Love the way he cared for that branch before throwing it in front of his blade. A little bottle with some water to keep it nice and green, must love pensioners!


----------



## icanhaschzbrgr (Apr 21, 2014)

erikz said:


> Love the way he cared for that branch before throwing it in front of his blade. A little bottle with some water to keep it nice and green, must love pensioners!


You must keep branches fresh, or otherwise they would dry up and chip your blade. 
And it's so cool that finally you'll be able to use your guyto in the garden as well as in the kitchen. This guy is genius.


----------



## Geo87 (Apr 21, 2014)

That.... Was amazing. I bet using the branch chop test with that much force any knife will pass... Win. The music made it so much better. 
I knew I was on the wrong track with freehand sharpening, I could never simultaneously round the edge and the spine without that weird wobbling stone setup.


----------



## mhpr262 (Apr 21, 2014)

One of the stupidest things I have ever seen.
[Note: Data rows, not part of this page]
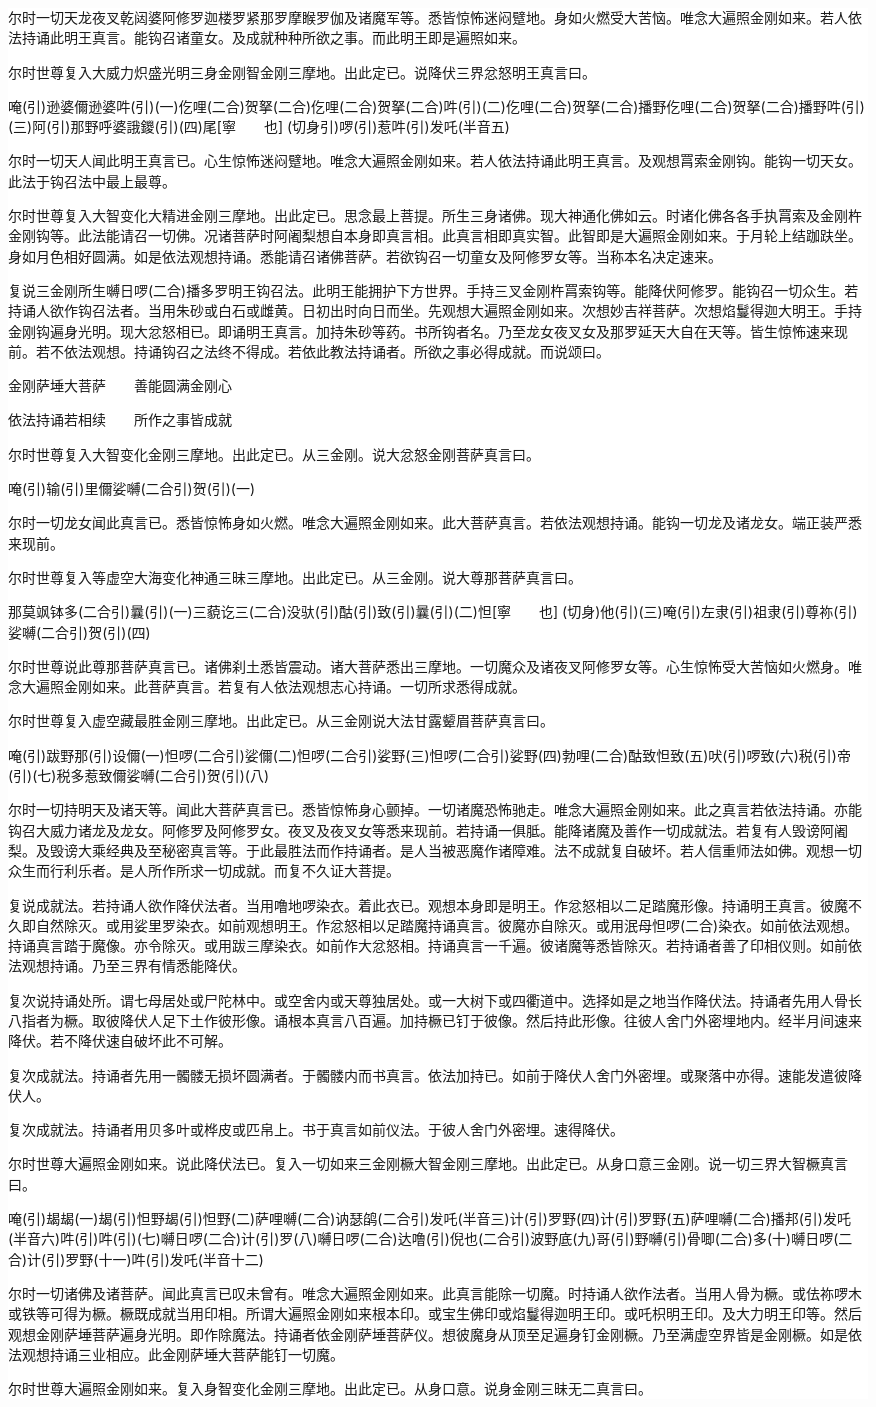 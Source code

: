 尔时一切天龙夜叉乾闼婆阿修罗迦楼罗紧那罗摩睺罗伽及诸魔军等。悉皆惊怖迷闷躄地。身如火燃受大苦恼。唯念大遍照金刚如来。若人依法持诵此明王真言。能钩召诸童女。及成就种种所欲之事。而此明王即是遍照如来。  

尔时世尊复入大威力炽盛光明三身金刚智金刚三摩地。出此定已。说降伏三界忿怒明王真言曰。  

唵(引)逊婆儞逊婆吽(引)(一)仡哩(二合)贺拏(二合)仡哩(二合)贺拏(二合)吽(引)(二)仡哩(二合)贺拏(二合)播野仡哩(二合)贺拏(二合)播野吽(引)(三)阿(引)那野呼婆誐鑁(引)(四)尾[寧　　也] (切身引)啰(引)惹吽(引)发吒(半音五)  

尔时一切天人闻此明王真言已。心生惊怖迷闷躄地。唯念大遍照金刚如来。若人依法持诵此明王真言。及观想罥索金刚钩。能钩一切天女。此法于钩召法中最上最尊。  

尔时世尊复入大智变化大精进金刚三摩地。出此定已。思念最上菩提。所生三身诸佛。现大神通化佛如云。时诸化佛各各手执罥索及金刚杵金刚钩等。此法能请召一切佛。况诸菩萨时阿阇梨想自本身即真言相。此真言相即真实智。此智即是大遍照金刚如来。于月轮上结跏趺坐。身如月色相好圆满。如是依法观想持诵。悉能请召诸佛菩萨。若欲钩召一切童女及阿修罗女等。当称本名决定速来。  

复说三金刚所生嚩日啰(二合)播多罗明王钩召法。此明王能拥护下方世界。手持三叉金刚杵罥索钩等。能降伏阿修罗。能钩召一切众生。若持诵人欲作钩召法者。当用朱砂或白石或雌黄。日初出时向日而坐。先观想大遍照金刚如来。次想妙吉祥菩萨。次想焰鬘得迦大明王。手持金刚钩遍身光明。现大忿怒相已。即诵明王真言。加持朱砂等药。书所钩者名。乃至龙女夜叉女及那罗延天大自在天等。皆生惊怖速来现前。若不依法观想。持诵钩召之法终不得成。若依此教法持诵者。所欲之事必得成就。而说颂曰。  

金刚萨埵大菩萨　　善能圆满金刚心  

依法持诵若相续　　所作之事皆成就  

尔时世尊复入大智变化金刚三摩地。出此定已。从三金刚。说大忿怒金刚菩萨真言曰。  

唵(引)输(引)里儞娑嚩(二合引)贺(引)(一)  

尔时一切龙女闻此真言已。悉皆惊怖身如火燃。唯念大遍照金刚如来。此大菩萨真言。若依法观想持诵。能钩一切龙及诸龙女。端正装严悉来现前。  

尔时世尊复入等虚空大海变化神通三昧三摩地。出此定已。从三金刚。说大尊那菩萨真言曰。  

那莫飒钵多(二合引)曩(引)(一)三藐讫三(二合)没驮(引)酤(引)致(引)曩(引)(二)怛[寧　　也] (切身)他(引)(三)唵(引)左隶(引)祖隶(引)尊祢(引)娑嚩(二合引)贺(引)(四)  

尔时世尊说此尊那菩萨真言已。诸佛刹土悉皆震动。诸大菩萨悉出三摩地。一切魔众及诸夜叉阿修罗女等。心生惊怖受大苦恼如火燃身。唯念大遍照金刚如来。此菩萨真言。若复有人依法观想志心持诵。一切所求悉得成就。  

尔时世尊复入虚空藏最胜金刚三摩地。出此定已。从三金刚说大法甘露颦眉菩萨真言曰。  

唵(引)跋野那(引)设儞(一)怛啰(二合引)娑儞(二)怛啰(二合引)娑野(三)怛啰(二合引)娑野(四)勃哩(二合)酤致怛致(五)吠(引)啰致(六)税(引)帝(引)(七)税多惹致儞娑嚩(二合引)贺(引)(八)  

尔时一切持明天及诸天等。闻此大菩萨真言已。悉皆惊怖身心颤掉。一切诸魔恐怖驰走。唯念大遍照金刚如来。此之真言若依法持诵。亦能钩召大威力诸龙及龙女。阿修罗及阿修罗女。夜叉及夜叉女等悉来现前。若持诵一俱胝。能降诸魔及善作一切成就法。若复有人毁谤阿阇梨。及毁谤大乘经典及至秘密真言等。于此最胜法而作持诵者。是人当被恶魔作诸障难。法不成就复自破坏。若人信重师法如佛。观想一切众生而行利乐者。是人所作所求一切成就。而复不久证大菩提。  

复说成就法。若持诵人欲作降伏法者。当用噜地啰染衣。着此衣已。观想本身即是明王。作忿怒相以二足踏魔形像。持诵明王真言。彼魔不久即自然除灭。或用娑里罗染衣。如前观想明王。作忿怒相以足踏魔持诵真言。彼魔亦自除灭。或用泯母怛啰(二合)染衣。如前依法观想。持诵真言踏于魔像。亦令除灭。或用跋三摩染衣。如前作大忿怒相。持诵真言一千遍。彼诸魔等悉皆除灭。若持诵者善了印相仪则。如前依法观想持诵。乃至三界有情悉能降伏。  

复次说持诵处所。谓七母居处或尸陀林中。或空舍内或天尊独居处。或一大树下或四衢道中。选择如是之地当作降伏法。持诵者先用人骨长八指者为橛。取彼降伏人足下土作彼形像。诵根本真言八百遍。加持橛已钉于彼像。然后持此形像。往彼人舍门外密埋地内。经半月间速来降伏。若不降伏速自破坏此不可解。  

复次成就法。持诵者先用一髑髅无损坏圆满者。于髑髅内而书真言。依法加持已。如前于降伏人舍门外密埋。或聚落中亦得。速能发遣彼降伏人。  

复次成就法。持诵者用贝多叶或桦皮或匹帛上。书于真言如前仪法。于彼人舍门外密埋。速得降伏。  

尔时世尊大遍照金刚如来。说此降伏法已。复入一切如来三金刚橛大智金刚三摩地。出此定已。从身口意三金刚。说一切三界大智橛真言曰。  

唵(引)朅朅(一)朅(引)怛野朅(引)怛野(二)萨哩嚩(二合)讷瑟鹐(二合引)发吒(半音三)计(引)罗野(四)计(引)罗野(五)萨哩嚩(二合)播邦(引)发吒(半音六)吽(引)吽(引)(七)嚩日啰(二合)计(引)罗(八)嚩日啰(二合)达噜(引)倪也(二合引)波野底(九)哥(引)野嚩(引)骨唧(二合)多(十)嚩日啰(二合)计(引)罗野(十一)吽(引)发吒(半音十二)  

尔时一切诸佛及诸菩萨。闻此真言已叹未曾有。唯念大遍照金刚如来。此真言能除一切魔。时持诵人欲作法者。当用人骨为橛。或佉祢啰木或铁等可得为橛。橛既成就当用印相。所谓大遍照金刚如来根本印。或宝生佛印或焰鬘得迦明王印。或吒枳明王印。及大力明王印等。然后观想金刚萨埵菩萨遍身光明。即作除魔法。持诵者依金刚萨埵菩萨仪。想彼魔身从顶至足遍身钉金刚橛。乃至满虚空界皆是金刚橛。如是依法观想持诵三业相应。此金刚萨埵大菩萨能钉一切魔。  

尔时世尊大遍照金刚如来。复入身智变化金刚三摩地。出此定已。从身口意。说身金刚三昧无二真言曰。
It should be clear at first glance that the angle of the knife in the contraption(and of course the angle of the edge on the stone) changes when the blade is pushed back and fort because it is much narrower at the tip than at the back. It might work with a nakiri.


----------



## erikz (Apr 21, 2014)

mhpr262 said:


> One of the stupidest things I have ever seen. It should be clear at first glance that the angle of the knife in the contraption(and of course the angle of the edge on the stone) changes when the blade is pushed back and fort because it is much narrower at the tip than at the back. It might work with a nakiri.


Why are you people only telling me this now, I have all my savings invested in this super idea! :tease:


----------



## daveb (Apr 21, 2014)

I couldn't hang for the branch test. Too painful.


----------



## EdipisReks (Apr 21, 2014)

mhpr262 said:


> One of the stupidest things I have ever seen. It should be clear at first glance that the angle of the knife in the contraption(and of course the angle of the edge on the stone) changes when the blade is pushed back and fort because it is much narrower at the tip than at the back. It might work with a nakiri.



Indeed, though that's something that is a problem with any fixed jig/angle controlled device that I've ever seen.


----------



## Bimjo (Apr 21, 2014)

mhpr262 said:


> One of the stupidest things I have ever seen. It should be clear at first glance that the angle of the knife in the contraption(and of course the angle of the edge on the stone) changes when the blade is pushed back and fort because it is much narrower at the tip than at the back. It might work with a nakiri.



Yeah, but with that stone jumping around like that he must be getting a killer convex edge on the knife. No wonder it'll chop branches! :groucho:


----------



## ThEoRy (Apr 21, 2014)

This is the real reason I haven't sent you anything in a while Dave.


----------



## panda (Apr 21, 2014)

what da crap??


----------



## apicius9 (Apr 22, 2014)

Yeah, shame on you, Dave, letting your poor old Dad shill for your new sharpening gadget 

Stefan


----------



## keegan (May 3, 2014)

This is hilarious!


----------



## Namaxy (May 3, 2014)

Why is everyone missing the important parts??!! We've all been remiss when spelling our names...from now on we need an 'as in' after every letter.


----------



## Burl Source (May 3, 2014)

Even comes in a portable version with a handy drink holder.


----------



## LKH9 (May 3, 2014)

What's with the damn music?? Is this a dance video? It sounds a bit like porn video also. :dazed:

I know there is a blacksmith over here who uses wood-chop test, not to test sharpness, but the hardness from the tempering. A very primitive method to test hardness without Rockwell Scale. The finished and sharpened knife will be used to chop on a piece of seasoned Cengal hardwood, and if the blade cuts in without any chipping / rolling, it passes the test.

This video sucks.:no:


----------



## Dave Martell (May 3, 2014)

[video=youtube;CbcaMSooBuw]https://www.youtube.com/watch?v=CbcaMSooBuw[/video]


----------



## gunnerjohn (May 3, 2014)

Once that old boys patent pays off, he's going to make a blade thinning fixture that will also double as a single bevel back hollow grinding development tool. After that he'll produce the kitchen knife to edc conversion tool.


----------



## wisew (May 4, 2014)

Dave Martell said:


> [video=youtube;CbcaMSooBuw]https://www.youtube.com/watch?v=CbcaMSooBuw[/video]



I wonder if he ghostwrote the 2 Chainz cookbook: http://www.grubstreet.com/2013/09/best-lines-from-the-2-chainz-cookbook.html


----------



## Korin_Mari (May 5, 2014)

Great video!


----------



## Leo Barr (May 6, 2014)

Where is the link for this video talked about in this thread that is if there is a video.


----------



## daveb (May 6, 2014)

Ummm, two posts up? It's the most recent video talked about. If for some reason you can't see or work link you could go to youtube: https://www.youtube.com/watch?v=CbcaMSooBuw


----------



## rick alen (May 7, 2014)

It reminds me of when I was designing my soft-shell clam shucking machine. I actually found a patent for a machine (which would never work in a million years) designed by a guy who clearly demonstrated he didn't know the different between clam juice and clam urine!

Rick


----------



## icanhaschzbrgr (May 8, 2014)

That RhymingChef has opened my eyes on chefs knives. No more stupid online purchases without holding knife first. No more stupid welded bolsters. And that comfortable index finger rest place please.

[video=youtube;KQ2a5x9WDG8]https://www.youtube.com/watch?v=KQ2a5x9WDG8[/video]

NOW I KNOW THE TRUTH!11 yo


----------